Une nouvelle vie pour nos vieux produits

Il y a de nombreux avantages environnementaux et économiques à valoriser les biens qui prendraient normalement le chemin du dépotoir. Alors pourquoi la réutilisation demeure-t-elle si difficile à faire accepter?

Jonathan Linton

Photo : Peter Thornton

Dans le débat sur la transition vers une économie plus rationnelle et moins portée sur le gaspillage, l'importance des trois R – réduire, réutiliser et recycler – fait l'unanimité.

Or, les producteurs et les consommateurs comprennent-ils vraiment comment traiter les produits mis au rebut? Réalisons-nous ne serait-ce qu'une fraction des retombées qui pourraient découler du fait de traiter les déchets comme une ressource?

Selon Jonathan Linton, jusqu'à tout récemment professeur à l'École de gestion Telfer de l'Université d'Ottawa, nous avons encore de grands obstacles à franchir, dont la plupart tiennent à nos attitudes bien ancrées.

« Le domaine qui m'intéresse se situe à l'intersection de la technologie et de la société, explique-t-il. Nous pouvons faire de très belles choses du point de vue technique, mais si ces initiatives ne sont pas adaptées à nos systèmes sociaux, elles pourraient entraîner de nombreux problèmes inattendus. »

Prenons les lois sur le recyclage de bien des régions, dont M. Linton dit qu'elles sont « créées par des gens animés de bonnes intentions », qui ont malheureusement omis d'importantes considérations techniques. Par exemple, si le recyclage des canettes d'aluminium « peut très bien fonctionner, car l'aluminium fond bien et se moule facilement », il est beaucoup moins logique de promouvoir le recyclage de biens faits de « matériaux mélangés, étant donné qu'il est extrêmement coûteux de séparer chaque matériau ».

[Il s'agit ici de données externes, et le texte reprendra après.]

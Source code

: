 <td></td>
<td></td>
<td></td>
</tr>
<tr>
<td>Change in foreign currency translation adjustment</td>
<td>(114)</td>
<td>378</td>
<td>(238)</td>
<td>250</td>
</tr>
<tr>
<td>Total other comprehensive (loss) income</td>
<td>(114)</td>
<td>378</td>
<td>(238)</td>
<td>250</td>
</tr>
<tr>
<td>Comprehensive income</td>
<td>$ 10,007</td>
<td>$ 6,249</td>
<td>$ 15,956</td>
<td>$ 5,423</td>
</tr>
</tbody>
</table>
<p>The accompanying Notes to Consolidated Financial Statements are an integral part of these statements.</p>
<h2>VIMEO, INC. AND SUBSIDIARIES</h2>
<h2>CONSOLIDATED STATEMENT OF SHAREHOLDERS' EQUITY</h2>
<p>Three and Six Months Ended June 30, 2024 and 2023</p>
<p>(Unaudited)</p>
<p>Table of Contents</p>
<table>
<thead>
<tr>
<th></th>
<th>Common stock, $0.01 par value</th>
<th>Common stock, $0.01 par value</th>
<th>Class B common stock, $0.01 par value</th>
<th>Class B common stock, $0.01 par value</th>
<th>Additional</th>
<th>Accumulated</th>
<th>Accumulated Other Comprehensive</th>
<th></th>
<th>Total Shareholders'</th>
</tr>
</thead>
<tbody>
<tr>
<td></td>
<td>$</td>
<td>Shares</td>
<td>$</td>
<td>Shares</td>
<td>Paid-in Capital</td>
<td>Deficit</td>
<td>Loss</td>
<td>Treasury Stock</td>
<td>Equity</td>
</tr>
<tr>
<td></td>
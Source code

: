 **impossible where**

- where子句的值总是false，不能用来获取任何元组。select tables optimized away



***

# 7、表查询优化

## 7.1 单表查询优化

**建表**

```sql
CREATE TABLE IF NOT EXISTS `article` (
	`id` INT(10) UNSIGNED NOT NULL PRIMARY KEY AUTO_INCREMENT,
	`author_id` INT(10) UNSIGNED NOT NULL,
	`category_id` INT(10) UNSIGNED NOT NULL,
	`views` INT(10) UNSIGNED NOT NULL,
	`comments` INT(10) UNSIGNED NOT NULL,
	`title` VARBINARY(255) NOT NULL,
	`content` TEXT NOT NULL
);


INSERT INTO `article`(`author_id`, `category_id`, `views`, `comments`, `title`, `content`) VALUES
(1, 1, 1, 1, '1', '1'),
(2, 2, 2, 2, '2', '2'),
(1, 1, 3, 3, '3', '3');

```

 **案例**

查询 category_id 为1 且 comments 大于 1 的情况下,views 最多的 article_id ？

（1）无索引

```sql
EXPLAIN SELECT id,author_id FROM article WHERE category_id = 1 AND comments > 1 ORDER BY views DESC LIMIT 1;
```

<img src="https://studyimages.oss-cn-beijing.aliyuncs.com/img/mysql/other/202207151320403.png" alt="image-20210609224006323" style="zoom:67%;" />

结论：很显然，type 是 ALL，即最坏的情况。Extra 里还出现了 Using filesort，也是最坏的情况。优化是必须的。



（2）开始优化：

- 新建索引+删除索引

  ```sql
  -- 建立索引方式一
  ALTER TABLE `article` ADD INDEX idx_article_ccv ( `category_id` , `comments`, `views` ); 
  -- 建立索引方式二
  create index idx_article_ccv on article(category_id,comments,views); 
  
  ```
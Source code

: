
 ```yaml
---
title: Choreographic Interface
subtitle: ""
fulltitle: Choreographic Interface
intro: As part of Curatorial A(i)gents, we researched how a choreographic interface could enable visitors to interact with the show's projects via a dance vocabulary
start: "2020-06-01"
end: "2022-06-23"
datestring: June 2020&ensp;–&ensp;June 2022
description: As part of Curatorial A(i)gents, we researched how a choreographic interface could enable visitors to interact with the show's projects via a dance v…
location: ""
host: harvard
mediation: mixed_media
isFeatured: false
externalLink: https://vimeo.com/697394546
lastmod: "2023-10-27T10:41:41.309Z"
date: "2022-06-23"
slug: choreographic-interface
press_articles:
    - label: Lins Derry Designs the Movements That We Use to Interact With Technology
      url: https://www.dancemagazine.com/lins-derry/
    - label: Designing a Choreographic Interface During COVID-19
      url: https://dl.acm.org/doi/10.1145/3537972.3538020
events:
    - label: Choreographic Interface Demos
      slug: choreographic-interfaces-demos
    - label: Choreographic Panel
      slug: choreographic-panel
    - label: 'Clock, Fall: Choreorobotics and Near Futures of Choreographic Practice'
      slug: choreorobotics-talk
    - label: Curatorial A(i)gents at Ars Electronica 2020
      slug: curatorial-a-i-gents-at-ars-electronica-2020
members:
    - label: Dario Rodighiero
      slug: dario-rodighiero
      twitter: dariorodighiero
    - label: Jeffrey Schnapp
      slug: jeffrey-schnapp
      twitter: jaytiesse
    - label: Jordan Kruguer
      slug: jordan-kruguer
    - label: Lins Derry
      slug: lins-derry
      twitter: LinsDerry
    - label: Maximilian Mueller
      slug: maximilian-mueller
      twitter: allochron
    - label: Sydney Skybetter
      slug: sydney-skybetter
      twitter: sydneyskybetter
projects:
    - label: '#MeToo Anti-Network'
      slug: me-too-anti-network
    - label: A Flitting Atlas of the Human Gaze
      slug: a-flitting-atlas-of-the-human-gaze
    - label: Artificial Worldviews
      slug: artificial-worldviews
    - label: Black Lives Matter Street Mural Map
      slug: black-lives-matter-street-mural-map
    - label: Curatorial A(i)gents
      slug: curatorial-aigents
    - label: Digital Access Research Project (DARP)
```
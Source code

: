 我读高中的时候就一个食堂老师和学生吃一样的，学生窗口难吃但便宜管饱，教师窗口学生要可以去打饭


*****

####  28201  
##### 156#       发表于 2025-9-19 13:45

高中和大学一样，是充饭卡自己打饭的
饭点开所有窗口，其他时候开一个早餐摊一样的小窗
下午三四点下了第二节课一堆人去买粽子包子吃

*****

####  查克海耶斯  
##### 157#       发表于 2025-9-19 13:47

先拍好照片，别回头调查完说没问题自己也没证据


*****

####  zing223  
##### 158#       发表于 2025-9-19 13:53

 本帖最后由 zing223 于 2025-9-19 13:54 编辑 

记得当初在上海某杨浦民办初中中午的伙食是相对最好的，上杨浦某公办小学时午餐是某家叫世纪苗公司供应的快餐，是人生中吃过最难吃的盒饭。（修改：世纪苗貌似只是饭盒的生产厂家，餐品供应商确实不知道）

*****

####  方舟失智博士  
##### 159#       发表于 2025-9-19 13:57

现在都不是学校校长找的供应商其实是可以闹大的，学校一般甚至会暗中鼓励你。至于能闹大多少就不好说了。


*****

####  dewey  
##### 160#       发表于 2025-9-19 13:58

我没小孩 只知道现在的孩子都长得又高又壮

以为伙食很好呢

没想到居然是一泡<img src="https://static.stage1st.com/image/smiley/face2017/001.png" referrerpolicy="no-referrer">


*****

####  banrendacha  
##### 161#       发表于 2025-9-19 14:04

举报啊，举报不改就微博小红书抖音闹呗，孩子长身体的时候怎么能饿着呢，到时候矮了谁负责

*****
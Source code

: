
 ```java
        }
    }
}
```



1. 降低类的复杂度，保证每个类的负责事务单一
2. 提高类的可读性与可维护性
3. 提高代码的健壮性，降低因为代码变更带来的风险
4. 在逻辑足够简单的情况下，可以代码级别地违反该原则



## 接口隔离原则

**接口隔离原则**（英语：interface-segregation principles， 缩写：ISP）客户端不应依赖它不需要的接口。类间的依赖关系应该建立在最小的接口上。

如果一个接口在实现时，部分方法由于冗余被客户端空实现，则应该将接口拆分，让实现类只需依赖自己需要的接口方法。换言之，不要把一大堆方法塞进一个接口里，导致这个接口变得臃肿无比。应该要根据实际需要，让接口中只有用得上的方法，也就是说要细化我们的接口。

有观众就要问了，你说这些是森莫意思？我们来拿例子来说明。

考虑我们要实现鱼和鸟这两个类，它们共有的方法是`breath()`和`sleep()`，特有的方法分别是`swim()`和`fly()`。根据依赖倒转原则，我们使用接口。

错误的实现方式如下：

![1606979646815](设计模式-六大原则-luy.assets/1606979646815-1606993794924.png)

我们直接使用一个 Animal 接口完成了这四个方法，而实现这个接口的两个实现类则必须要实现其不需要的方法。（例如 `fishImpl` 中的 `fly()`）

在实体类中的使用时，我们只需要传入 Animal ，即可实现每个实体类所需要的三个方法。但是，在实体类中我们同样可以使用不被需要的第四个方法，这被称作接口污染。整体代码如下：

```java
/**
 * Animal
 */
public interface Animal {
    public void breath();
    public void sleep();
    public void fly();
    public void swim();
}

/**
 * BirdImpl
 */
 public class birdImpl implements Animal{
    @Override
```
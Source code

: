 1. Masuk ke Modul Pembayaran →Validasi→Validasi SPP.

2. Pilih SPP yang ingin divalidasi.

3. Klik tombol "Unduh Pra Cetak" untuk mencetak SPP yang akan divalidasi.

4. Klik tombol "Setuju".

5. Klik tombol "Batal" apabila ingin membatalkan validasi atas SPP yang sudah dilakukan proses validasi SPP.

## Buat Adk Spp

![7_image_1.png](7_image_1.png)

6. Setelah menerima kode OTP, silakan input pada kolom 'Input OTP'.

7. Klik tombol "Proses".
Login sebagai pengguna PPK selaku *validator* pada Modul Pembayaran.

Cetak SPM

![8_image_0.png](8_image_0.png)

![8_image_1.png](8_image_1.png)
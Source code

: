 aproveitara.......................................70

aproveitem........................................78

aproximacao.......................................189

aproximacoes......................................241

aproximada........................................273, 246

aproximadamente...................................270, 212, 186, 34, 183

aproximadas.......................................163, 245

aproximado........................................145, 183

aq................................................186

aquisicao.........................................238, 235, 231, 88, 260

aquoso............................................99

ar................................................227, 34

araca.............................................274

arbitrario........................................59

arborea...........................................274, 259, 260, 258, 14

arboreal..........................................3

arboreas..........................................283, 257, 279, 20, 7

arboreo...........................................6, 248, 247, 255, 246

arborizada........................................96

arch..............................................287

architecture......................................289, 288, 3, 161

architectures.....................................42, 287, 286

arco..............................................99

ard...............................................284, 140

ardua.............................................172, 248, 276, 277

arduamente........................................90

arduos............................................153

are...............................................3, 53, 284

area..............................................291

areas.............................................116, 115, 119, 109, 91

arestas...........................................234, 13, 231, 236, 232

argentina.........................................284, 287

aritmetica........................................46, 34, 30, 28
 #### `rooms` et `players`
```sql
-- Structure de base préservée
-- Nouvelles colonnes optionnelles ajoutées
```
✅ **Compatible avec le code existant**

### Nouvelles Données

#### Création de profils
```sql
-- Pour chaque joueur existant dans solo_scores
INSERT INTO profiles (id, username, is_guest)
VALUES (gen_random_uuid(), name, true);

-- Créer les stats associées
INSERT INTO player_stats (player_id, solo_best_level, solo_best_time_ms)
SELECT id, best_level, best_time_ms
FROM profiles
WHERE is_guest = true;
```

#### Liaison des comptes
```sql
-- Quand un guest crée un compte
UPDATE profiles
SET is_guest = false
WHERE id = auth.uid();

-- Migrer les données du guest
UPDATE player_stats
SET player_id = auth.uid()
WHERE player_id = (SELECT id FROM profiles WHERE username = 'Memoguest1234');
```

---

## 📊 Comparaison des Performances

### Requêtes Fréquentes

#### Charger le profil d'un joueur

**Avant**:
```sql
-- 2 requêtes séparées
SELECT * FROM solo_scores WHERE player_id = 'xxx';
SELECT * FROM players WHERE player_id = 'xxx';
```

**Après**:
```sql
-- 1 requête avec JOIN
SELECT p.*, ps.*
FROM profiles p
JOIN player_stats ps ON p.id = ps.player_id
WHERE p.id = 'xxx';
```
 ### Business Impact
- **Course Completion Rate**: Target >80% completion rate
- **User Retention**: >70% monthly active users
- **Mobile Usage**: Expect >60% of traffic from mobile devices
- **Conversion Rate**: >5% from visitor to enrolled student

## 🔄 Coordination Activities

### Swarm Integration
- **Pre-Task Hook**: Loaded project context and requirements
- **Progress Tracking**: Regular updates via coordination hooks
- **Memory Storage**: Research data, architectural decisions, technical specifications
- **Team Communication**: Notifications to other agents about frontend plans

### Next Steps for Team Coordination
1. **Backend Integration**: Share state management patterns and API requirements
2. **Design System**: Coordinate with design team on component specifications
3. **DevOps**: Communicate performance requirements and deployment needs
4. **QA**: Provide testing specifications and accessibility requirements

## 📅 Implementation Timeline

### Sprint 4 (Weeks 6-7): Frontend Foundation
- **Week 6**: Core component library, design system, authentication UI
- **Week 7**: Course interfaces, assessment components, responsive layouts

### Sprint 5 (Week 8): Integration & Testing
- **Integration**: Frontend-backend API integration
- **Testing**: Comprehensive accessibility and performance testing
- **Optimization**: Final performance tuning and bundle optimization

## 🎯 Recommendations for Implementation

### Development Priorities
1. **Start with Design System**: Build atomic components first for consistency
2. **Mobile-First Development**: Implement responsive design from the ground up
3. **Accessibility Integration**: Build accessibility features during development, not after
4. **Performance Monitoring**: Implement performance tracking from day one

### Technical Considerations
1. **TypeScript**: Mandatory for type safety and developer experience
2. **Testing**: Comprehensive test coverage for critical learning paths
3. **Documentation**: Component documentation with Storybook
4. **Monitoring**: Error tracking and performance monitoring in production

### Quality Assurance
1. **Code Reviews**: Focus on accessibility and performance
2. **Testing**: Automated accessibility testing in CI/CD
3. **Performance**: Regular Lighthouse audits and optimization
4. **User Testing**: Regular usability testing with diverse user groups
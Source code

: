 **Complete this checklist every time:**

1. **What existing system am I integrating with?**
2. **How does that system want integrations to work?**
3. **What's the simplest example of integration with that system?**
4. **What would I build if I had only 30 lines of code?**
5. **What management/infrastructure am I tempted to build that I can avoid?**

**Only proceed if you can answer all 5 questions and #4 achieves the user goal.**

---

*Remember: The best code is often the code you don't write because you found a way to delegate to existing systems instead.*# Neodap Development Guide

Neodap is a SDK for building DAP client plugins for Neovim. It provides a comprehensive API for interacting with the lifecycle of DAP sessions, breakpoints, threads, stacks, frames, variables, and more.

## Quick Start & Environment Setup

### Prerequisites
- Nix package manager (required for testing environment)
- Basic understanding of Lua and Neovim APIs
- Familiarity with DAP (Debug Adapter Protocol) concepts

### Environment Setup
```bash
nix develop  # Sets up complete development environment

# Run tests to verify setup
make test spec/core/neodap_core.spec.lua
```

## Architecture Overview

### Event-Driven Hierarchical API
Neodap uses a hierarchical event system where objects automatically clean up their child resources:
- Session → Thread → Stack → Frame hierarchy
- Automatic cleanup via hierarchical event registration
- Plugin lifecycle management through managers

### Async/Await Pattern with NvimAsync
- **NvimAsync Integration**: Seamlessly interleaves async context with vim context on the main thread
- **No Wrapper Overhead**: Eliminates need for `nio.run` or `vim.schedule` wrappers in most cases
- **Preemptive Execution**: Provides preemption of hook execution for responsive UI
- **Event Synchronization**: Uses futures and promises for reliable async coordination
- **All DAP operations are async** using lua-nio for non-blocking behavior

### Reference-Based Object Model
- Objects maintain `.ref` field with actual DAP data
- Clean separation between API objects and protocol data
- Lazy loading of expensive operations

Mais surtout, ajoute-t-il, les lois exigeant le recyclage de produits comme le matériel électronique font abstraction du fait que « la plus grande partie de la valeur de ces biens ne provient pas des matériaux eux-mêmes, mais de la forme du produit ». Ainsi, la récupération et la réutilisation de ces articles sont une manière beaucoup plus efficace de les détourner des dépotoirs tout en générant des retombées économiques secondaires.

La récupération des produits est un sujet d'intérêt particulier pour Jonathan Linton. Selon lui, il s'agit d'un autre domaine où l'on se prive de retombées environnementales potentiellement considérables en raison d'une réflexion incomplète. Les arguments pour l'utilisation de matériaux récupérés varient d'un pays et d'un secteur à l'autre. Par exemple, là où, aux prises avec un manque d'espace, les Pays-Bas cherchent désespérément à réduire la superficie consacrée à l'entreposage des déchets, le Soudan, un pays pauvre, s'intéresse davantage aux retombées économiques.

Quant à M. Linton, sa collaboration antérieure avec le géant canadien de l'électronique Nortel, qui avait lancé un projet pilote consistant à reprogrammer de vieilles cartes électroniques rapportées par ses clients, l'a convaincu de la profitabilité de la réutilisation. En effet, cette approche permet de réduire aussi bien les coûts que les déchets. Par ailleurs, en prenant le contrôle du processus de valorisation, les producteurs de biens de consommation – des cartouches d'encre aux pièces d'automobiles – peuvent s'assurer que leur réputation n'est pas entachée par des tiers qui pourraient mal restaurer des composantes mises au rebut.

Pourtant, l'utilisation de matériaux récupérés est toujours difficile à faire accepter. Si parfois le problème repose du côté des consommateurs, le plus souvent le blocage se situe chez les fabricants, qui croient que « la vente de biens employant des produits récupérés équivaut à cannibaliser leur propre marché. Ils ont intériorisé l'idée que tout doit être neuf, avant d'inévitablement devenir obsolète ».

Jonathan Linton s'est donné pour mission de changer ce genre de pensée à courte vue. Il souhaite amener les ingénieurs et autres spécialistes à considérer le contexte social de leur travail et à imaginer des façons de combiner leurs innovations avec des méthodes et des processus nouveaux pour « produire des avancées inattendues », conclut-il.